Au fil des pages, Chantal Thomas, dont je n’avais jusque-là jamais rien lu, puise dans son histoire familiale et personnelle pour brosser le portrait d’une femme, sa mère, Jackie. Une femme particulière. Libre de ses mouvements. Restée enfant. Une nageuse hors-pair, insatiable, mais une femme demeurée fragile.

Adolescente, Jackie s’est baignée dans le grand canal du château de Versailles. Acte fondateur d’une légende aquatique. C’est en installant  à Arcachon avec ses parents Eugénie et Félix que Jackie vivra sa passion au quotidien. Des heures durant.

Une passion et une gourmandise pour la liberté qu’elle ne transmettra pas immédiatement à sa fille, Chantal, née d’une union avec un dessinateur industriel aussi sportif que silencieux, mort prématurément à l’âge de 43 ans.

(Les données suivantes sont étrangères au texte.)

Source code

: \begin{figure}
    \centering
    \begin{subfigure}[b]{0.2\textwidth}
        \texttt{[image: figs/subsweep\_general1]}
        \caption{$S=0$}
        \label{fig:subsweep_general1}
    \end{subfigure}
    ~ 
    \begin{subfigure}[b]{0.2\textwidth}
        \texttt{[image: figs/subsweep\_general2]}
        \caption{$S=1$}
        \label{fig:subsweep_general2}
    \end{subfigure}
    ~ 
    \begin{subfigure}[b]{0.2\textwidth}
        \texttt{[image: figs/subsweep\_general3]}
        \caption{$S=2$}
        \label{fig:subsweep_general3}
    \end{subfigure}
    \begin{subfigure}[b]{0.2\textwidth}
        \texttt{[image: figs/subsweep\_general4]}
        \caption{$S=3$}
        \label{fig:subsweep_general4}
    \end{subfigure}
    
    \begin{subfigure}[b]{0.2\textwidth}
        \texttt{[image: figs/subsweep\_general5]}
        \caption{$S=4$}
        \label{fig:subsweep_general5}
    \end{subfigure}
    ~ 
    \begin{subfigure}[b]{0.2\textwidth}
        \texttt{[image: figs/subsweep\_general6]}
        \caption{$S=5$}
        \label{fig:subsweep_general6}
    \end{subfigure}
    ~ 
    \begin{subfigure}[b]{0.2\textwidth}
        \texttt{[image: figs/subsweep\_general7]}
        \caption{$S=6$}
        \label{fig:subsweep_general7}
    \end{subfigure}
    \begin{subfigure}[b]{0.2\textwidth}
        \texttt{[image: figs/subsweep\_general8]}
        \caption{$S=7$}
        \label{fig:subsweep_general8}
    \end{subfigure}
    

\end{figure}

Chantal ne nage pas de manière académique. Elle le sait. Elle apprendra. A Arcachon, où elle grandit à côté d’une mère absente à elle-même, elle fera partie des « enfants de la plage », ceux qui, tout au long de l’année, profitent de la mer et des jeux qui y sont associés. Avec Lucille, vacancière estivante, Chantal se souvient avoir fait de la ville aux quatre saisons un formidable terrain de jeu marin.

Et raconte, au fil de petits chapitres vifs et à partir d’un orage pendant un bain de mer à Nice, la relation compliquée qu’elle a entretenue avec sa mère, « femme oublieuse » des histoires et des autres en général.

De la région parisienne au bassin d’Arcachon avant Menton puis Nice, la vie de Jackie se décline en longueurs et brasses. Loin des contingences matérielles assumées par ses parents, son mari et sa fille.

Le roman d’une relation mère-fille compliquée, les phases de distance et de fusion en alternance.

Un roman qui s’inscrit « directement en continuité » de précédents opus de l’auteure, qu’il s’agisse de « La vie réelle des petites filles » ou encore « Cafés de la mémoire ».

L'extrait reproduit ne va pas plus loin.